Sven Giegold

Merkel liegt bei Brexit-Debatte falsch: Europa braucht mehr Freizügigkeit, nicht weniger

Kanzlerin Angela Merkel hat sich während des laufenden Europäischen Rates zum Verbleib Großbritanniens in der EU zu Zugeständnissen auch bei Sozialleistungen für EU-Bürger bereit erklärt. Bei Zugeständnissen an Großbritannien ist Kanzlerin Merkel ausdrücklich bereit, die Grenze von Änderungen der EU-Verträge zu überschreiten.
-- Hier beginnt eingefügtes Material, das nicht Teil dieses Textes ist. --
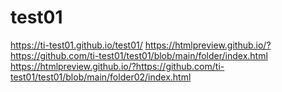 # test01

https://ti-test01.github.io/test01/ 
https://htmlpreview.github.io/?https://github.com/ti-test01/test01/blob/main/folder/index.html 
https://htmlpreview.github.io/?https://github.com/ti-test01/test01/blob/main/folder02/index.html 
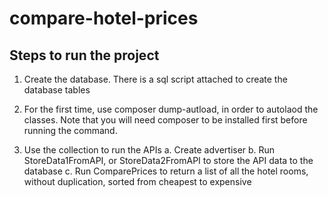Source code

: # compare-hotel-prices

## Steps to run the project

1. Create the database. There is a sql script attached to create the database tables

2. For the first time, use composer dump-autload, in order to autolaod the classes. Note that you will need composer to be installed first before running the command.

3. Use the collection to run the APIs
   a. Create advertiser
   b. Run StoreData1FromAPI, or StoreData2FromAPI to store the API data to the database
   c. Run ComparePrices to return a list of all the hotel rooms, without duplication, sorted from cheapest to expensive
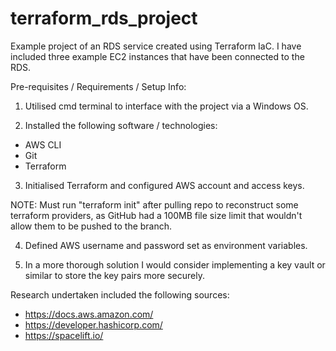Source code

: # terraform_rds_project
Example project of an RDS service created using Terraform IaC.
I have included three example EC2 instances that have been connected to the RDS.

Pre-requisites / Requirements / Setup Info:

1) Utilised cmd terminal to interface with the project via a Windows OS.

2) Installed the following software / technologies:
- AWS CLI
- Git
- Terraform

3) Initialised Terraform and configured AWS account and access keys.
   
NOTE: Must run "terraform init" after pulling repo to reconstruct some terraform providers, as GitHub had a 100MB file size limit that wouldn't allow them to be pushed to the branch.

4) Defined AWS username and password set as environment variables.

5) In a more thorough solution I would consider implementing a key vault or similar to store the key pairs more securely.

Research undertaken included the following sources:
- https://docs.aws.amazon.com/
- https://developer.hashicorp.com/
- https://spacelift.io/
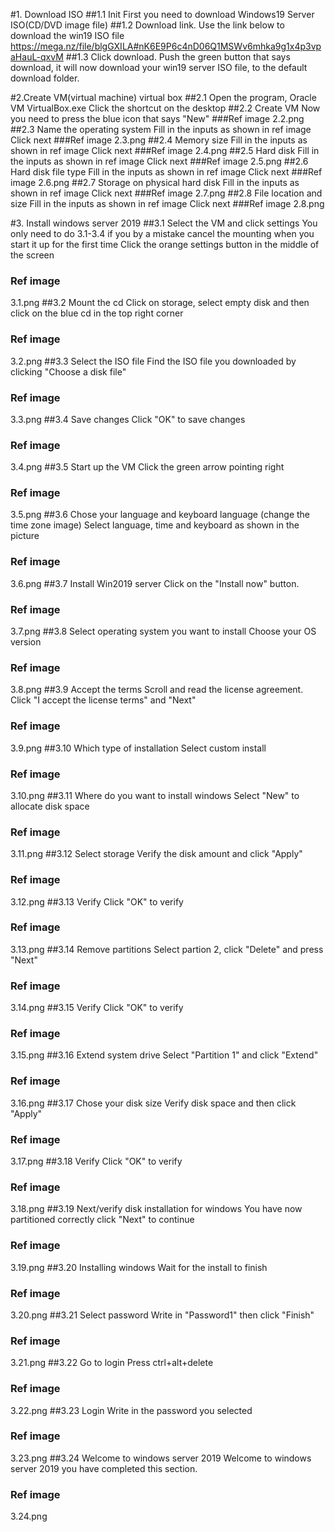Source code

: #1. Download ISO
##1.1 Init
First you need to download Windows19 Server ISO(CD/DVD image file)
##1.2 Download link.
Use the link below to download the win19 ISO file 
https://mega.nz/file/blgGXILA#nK6E9P6c4nD06Q1MSWv6mhka9g1x4p3vpaHauL-qxvM
##1.3 Click download.
Push the green button that says download, it will now download your win19 server ISO file, to the default download folder.

#2.Create VM(virtual machine) virtual box
##2.1 Open the program, Oracle VM VirtualBox.exe
Click the shortcut on the desktop
##2.2 Create VM
Now you need to press the blue icon that says "New"
###Ref image
2.2.png
##2.3 Name the operating system
Fill in the inputs as shown in ref image
Click next
###Ref image
2.3.png
##2.4 Memory size
Fill in the inputs as shown in ref image
Click next
###Ref image
2.4.png
##2.5 Hard disk
Fill in the inputs as shown in ref image
Click next
###Ref image
2.5.png
##2.6 Hard disk file type
Fill in the inputs as shown in ref image
Click next
###Ref image
2.6.png
##2.7 Storage on physical hard disk
Fill in the inputs as shown in ref image
Click next
###Ref image
2.7.png
##2.8 File location and size
Fill in the inputs as shown in ref image
Click next
###Ref image
2.8.png

#3. Install windows server 2019
##3.1 Select the VM and click settings
You only need to do 3.1-3.4 if you by a mistake cancel the mounting when you start it up for the first time
Click the orange settings button in the middle of the screen
### Ref image
3.1.png
##3.2 Mount the cd
Click on storage, select empty disk and then click on the blue cd in the top right corner
### Ref image
3.2.png
##3.3 Select the ISO file
Find the ISO file you downloaded by clicking "Choose a disk file"
### Ref image
3.3.png
##3.4 Save changes
Click "OK" to save changes
### Ref image
3.4.png
##3.5 Start up the VM
Click the green arrow pointing right
### Ref image
3.5.png
##3.6 Chose your language and keyboard language (change the time zone image)
Select language, time and keyboard as shown in the picture
### Ref image
3.6.png
##3.7 Install Win2019 server
Click on the "Install now" button.
### Ref image
3.7.png
##3.8 Select operating system you want to install
Choose your OS version
### Ref image
3.8.png
##3.9 Accept the terms
Scroll and read the license agreement. Click "I accept the license terms" and "Next"
### Ref image
3.9.png
##3.10 Which type of installation
Select custom install
### Ref image
3.10.png
##3.11 Where do you want to install windows
Select "New" to allocate disk space
### Ref image
3.11.png
##3.12 Select storage
Verify the disk amount and click "Apply"
### Ref image
3.12.png
##3.13 Verify
Click "OK" to verify
### Ref image
3.13.png
##3.14 Remove partitions
Select partion 2, click "Delete" and press "Next"
### Ref image
3.14.png
##3.15 Verify
Click "OK" to verify
### Ref image
3.15.png
##3.16 Extend system drive
Select "Partition 1" and click "Extend"
### Ref image
3.16.png
##3.17 Chose your disk size
Verify disk space and then click "Apply"
### Ref image
3.17.png
##3.18 Verify
Click "OK" to verify
### Ref image
3.18.png
##3.19 Next/verify disk installation for windows
You have now partitioned correctly click "Next" to continue
### Ref image
3.19.png
##3.20 Installing windows
Wait for the install to finish
### Ref image
3.20.png
##3.21 Select password
Write in "Password1" then click "Finish"
### Ref image
3.21.png
##3.22 Go to login
Press ctrl+alt+delete
### Ref image
3.22.png
##3.23 Login
Write in the password you selected
### Ref image
3.23.png
##3.24 Welcome to windows server 2019
Welcome to windows server 2019 you have completed this section.
### Ref image
3.24.png
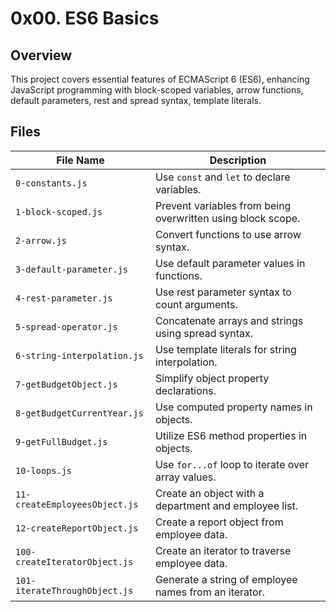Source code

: # 0x00. ES6 Basics

## Overview

This project covers essential features of ECMAScript 6 (ES6), enhancing JavaScript programming with block-scoped variables, arrow functions, default parameters, rest and spread syntax, template literals.

## Files

| File Name                    | Description                                                      |
|------------------------------|------------------------------------------------------------------|
| `0-constants.js`             | Use `const` and `let` to declare variables.                      |
| `1-block-scoped.js`          | Prevent variables from being overwritten using block scope.      |
| `2-arrow.js`                 | Convert functions to use arrow syntax.                           |
| `3-default-parameter.js`     | Use default parameter values in functions.                       |
| `4-rest-parameter.js`        | Use rest parameter syntax to count arguments.                    |
| `5-spread-operator.js`       | Concatenate arrays and strings using spread syntax.              |
| `6-string-interpolation.js`  | Use template literals for string interpolation.                  |
| `7-getBudgetObject.js`       | Simplify object property declarations.                           |
| `8-getBudgetCurrentYear.js`  | Use computed property names in objects.                          |
| `9-getFullBudget.js`         | Utilize ES6 method properties in objects.                        |
| `10-loops.js`                | Use `for...of` loop to iterate over array values.                |
| `11-createEmployeesObject.js`| Create an object with a department and employee list.            |
| `12-createReportObject.js`   | Create a report object from employee data.                       |
| `100-createIteratorObject.js`| Create an iterator to traverse employee data.                    |
| `101-iterateThroughObject.js`| Generate a string of employee names from an iterator.            |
Merkels weitreichende Kompromissbereitschaft bei Sozialleistungen kommentiert Sven Giegold, Sprecher von Bündnis 90/Die Grünen im Europaparlament:

 

Einen Ausverkauf der Europäischen Bürgerrechte auf Freizügigkeit und soziale Gleichbehandlung darf es nicht geben. Gerade soziale Grundrechte sind im Kampf um das Vertrauen der Bürger in Europa besonders wichtig. Sozialleistungen sind für mobile EU-Bürger bereits an viele Zusatzhürden gebunden. Es ist richtig, Großbritannien entgegen zu kommen, um den Verbleib in der EU erleichtern. Der Abbau sozialer Grundrechte überschreitet jedoch eine rote Linie, da damit auch das Konzept europäischer Bürgerrechte in Frage gestellt wird.

Merkel darf für einen Kompromiss mit Cameron bei Sozialleistungen nicht die Zukunft des Binnenmarkts verschenken. Die erfolgreiche wirtschaftliche Integration Europas hat zu einer wachsenden sozialen Ungleichheit zwischen den Regionen der EU beigetragen. Die Mobilität der Arbeitskräfte ist bisher gering, etwa im Vergleich zu den USA. Für die soziale und ökonomische Stabilität Europas müssen wir die Mobilität von Arbeitskräften fördern, statt sie zusätzlich zu behindern. Bürger, die der Arbeit folgen, bedeuten weniger Notwendigkeit von Transfers, Zentralbank-Geldpresse oder Hilfskrediten.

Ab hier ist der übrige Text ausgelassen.